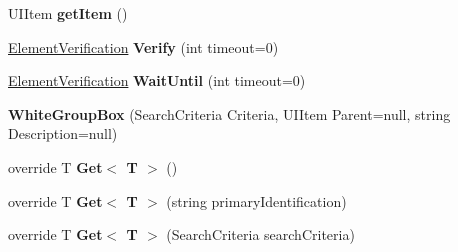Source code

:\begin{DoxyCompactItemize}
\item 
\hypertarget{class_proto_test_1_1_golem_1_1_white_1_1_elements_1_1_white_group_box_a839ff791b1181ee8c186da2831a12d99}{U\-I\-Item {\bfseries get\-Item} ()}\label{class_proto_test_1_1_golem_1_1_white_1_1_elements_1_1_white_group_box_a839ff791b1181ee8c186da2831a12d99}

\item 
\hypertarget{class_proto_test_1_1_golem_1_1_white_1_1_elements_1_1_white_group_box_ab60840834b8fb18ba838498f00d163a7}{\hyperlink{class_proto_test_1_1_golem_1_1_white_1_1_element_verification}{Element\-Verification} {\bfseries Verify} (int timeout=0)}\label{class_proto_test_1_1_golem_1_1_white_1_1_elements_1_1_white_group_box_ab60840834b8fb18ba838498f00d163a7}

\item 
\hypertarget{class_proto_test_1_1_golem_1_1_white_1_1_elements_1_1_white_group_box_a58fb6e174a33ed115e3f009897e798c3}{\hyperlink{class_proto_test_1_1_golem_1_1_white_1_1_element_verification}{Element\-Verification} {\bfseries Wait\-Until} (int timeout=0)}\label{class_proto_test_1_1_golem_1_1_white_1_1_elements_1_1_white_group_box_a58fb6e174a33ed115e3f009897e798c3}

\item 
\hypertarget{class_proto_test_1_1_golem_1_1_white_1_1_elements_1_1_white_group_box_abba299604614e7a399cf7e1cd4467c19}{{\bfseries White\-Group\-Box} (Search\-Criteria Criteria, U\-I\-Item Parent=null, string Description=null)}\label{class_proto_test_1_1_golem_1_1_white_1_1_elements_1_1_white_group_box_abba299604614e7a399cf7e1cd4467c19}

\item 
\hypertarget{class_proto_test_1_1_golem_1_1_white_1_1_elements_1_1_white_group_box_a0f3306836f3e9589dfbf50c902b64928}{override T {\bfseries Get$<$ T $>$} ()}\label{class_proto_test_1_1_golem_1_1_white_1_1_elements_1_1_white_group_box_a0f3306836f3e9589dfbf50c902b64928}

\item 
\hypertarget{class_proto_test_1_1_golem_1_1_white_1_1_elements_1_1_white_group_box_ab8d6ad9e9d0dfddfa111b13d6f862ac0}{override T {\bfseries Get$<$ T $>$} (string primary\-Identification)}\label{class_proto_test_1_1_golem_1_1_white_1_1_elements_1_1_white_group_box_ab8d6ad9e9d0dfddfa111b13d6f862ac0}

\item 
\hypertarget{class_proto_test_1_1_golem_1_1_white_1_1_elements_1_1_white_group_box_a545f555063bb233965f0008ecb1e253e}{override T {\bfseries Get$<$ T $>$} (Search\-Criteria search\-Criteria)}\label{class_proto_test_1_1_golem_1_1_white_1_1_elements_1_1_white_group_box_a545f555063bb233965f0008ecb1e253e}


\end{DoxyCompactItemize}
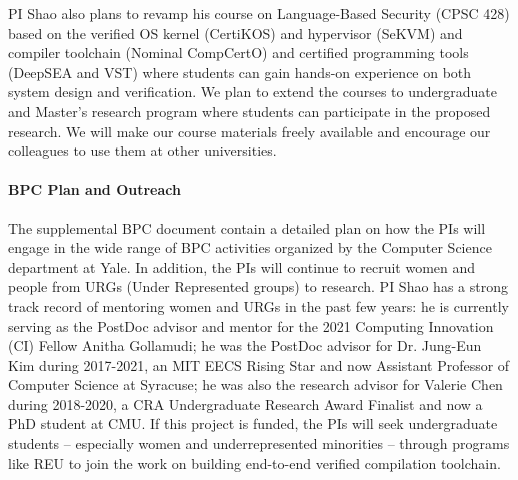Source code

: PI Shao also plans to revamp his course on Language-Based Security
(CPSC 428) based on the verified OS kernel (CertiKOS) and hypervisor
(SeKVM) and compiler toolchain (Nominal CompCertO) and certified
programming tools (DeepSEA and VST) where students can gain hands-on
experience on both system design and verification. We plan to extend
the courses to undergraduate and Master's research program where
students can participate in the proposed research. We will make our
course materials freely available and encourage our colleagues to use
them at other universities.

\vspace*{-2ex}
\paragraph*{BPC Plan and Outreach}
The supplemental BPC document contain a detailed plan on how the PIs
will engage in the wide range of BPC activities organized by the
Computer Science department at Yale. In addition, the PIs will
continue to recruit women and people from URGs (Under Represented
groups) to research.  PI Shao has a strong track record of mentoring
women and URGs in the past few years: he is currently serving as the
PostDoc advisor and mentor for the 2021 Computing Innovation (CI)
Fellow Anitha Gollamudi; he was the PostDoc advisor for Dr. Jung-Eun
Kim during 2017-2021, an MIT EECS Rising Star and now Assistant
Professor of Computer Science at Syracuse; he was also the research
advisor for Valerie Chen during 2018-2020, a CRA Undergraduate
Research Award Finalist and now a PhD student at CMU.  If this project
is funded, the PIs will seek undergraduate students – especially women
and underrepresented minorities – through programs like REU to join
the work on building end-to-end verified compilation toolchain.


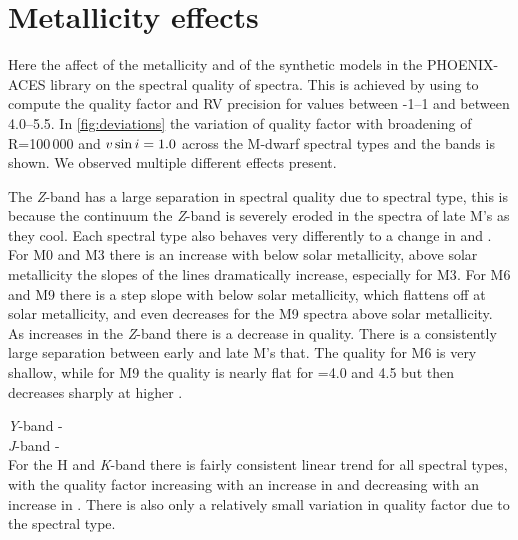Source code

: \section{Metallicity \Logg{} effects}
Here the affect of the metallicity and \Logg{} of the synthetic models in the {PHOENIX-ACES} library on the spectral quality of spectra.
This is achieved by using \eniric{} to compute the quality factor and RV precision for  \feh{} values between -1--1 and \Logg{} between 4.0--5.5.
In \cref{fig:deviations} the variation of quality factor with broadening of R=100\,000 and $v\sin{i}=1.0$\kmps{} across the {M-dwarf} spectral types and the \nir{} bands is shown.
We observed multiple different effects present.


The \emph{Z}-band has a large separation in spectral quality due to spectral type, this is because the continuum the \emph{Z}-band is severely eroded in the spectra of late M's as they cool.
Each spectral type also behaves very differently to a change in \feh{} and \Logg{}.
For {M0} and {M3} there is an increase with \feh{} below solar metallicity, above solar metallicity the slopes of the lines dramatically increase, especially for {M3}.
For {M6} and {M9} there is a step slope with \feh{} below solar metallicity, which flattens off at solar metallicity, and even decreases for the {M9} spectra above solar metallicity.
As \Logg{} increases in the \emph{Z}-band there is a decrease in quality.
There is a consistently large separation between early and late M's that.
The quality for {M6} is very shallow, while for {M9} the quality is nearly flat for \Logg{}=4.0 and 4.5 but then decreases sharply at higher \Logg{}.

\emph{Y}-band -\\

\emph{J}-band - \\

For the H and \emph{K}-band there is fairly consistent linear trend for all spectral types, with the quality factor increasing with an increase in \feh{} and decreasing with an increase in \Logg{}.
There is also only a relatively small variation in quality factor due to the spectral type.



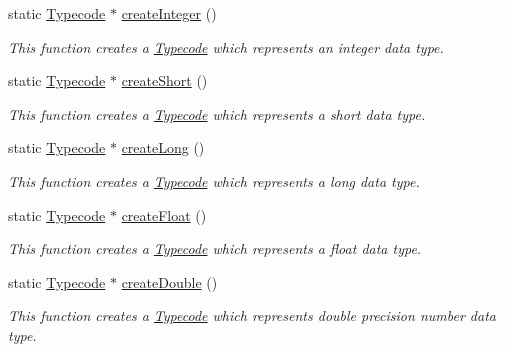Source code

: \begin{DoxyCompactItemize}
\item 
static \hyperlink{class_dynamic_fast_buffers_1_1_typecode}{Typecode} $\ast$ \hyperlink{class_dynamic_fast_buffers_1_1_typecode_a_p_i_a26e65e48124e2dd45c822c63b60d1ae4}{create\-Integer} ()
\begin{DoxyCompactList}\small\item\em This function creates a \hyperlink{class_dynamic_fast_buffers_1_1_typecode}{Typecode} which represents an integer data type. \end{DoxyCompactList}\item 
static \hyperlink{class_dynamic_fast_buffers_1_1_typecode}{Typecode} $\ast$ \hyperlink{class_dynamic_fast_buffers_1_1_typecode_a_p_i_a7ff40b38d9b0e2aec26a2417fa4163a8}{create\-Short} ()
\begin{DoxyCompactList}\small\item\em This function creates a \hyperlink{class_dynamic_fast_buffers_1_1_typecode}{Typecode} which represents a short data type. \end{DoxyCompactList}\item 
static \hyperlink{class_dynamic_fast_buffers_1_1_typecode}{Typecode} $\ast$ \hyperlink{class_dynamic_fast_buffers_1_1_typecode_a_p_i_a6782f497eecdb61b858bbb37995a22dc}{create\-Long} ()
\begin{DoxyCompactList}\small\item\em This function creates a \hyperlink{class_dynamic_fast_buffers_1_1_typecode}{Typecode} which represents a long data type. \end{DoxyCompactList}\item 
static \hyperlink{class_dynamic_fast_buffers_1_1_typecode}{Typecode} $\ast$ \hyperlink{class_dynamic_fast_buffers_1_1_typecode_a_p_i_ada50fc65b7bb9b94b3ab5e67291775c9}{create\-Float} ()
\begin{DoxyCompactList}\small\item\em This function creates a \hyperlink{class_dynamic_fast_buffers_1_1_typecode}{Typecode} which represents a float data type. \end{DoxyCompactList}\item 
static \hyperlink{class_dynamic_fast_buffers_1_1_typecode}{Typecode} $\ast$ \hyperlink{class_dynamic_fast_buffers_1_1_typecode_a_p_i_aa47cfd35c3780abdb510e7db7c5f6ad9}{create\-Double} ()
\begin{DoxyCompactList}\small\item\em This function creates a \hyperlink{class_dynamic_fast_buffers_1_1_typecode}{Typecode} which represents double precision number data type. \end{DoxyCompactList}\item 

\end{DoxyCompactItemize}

_AIM OF THE EXERCISE:_ Using the data above, retype exactly and only the lines from the one containing "the work on" up to and including the one containing "We observed multiple", with no pictures carried over.

_TASK OUTPUT:_
the work on building end-to-end verified compilation toolchain.


Source code

: \section{Metallicity \Logg{} effects}
Here the affect of the metallicity and \Logg{} of the synthetic models in the {PHOENIX-ACES} library on the spectral quality of spectra.
This is achieved by using \eniric{} to compute the quality factor and RV precision for  \feh{} values between -1--1 and \Logg{} between 4.0--5.5.
In \cref{fig:deviations} the variation of quality factor with broadening of R=100\,000 and $v\sin{i}=1.0$\kmps{} across the {M-dwarf} spectral types and the \nir{} bands is shown.
We observed multiple different effects present.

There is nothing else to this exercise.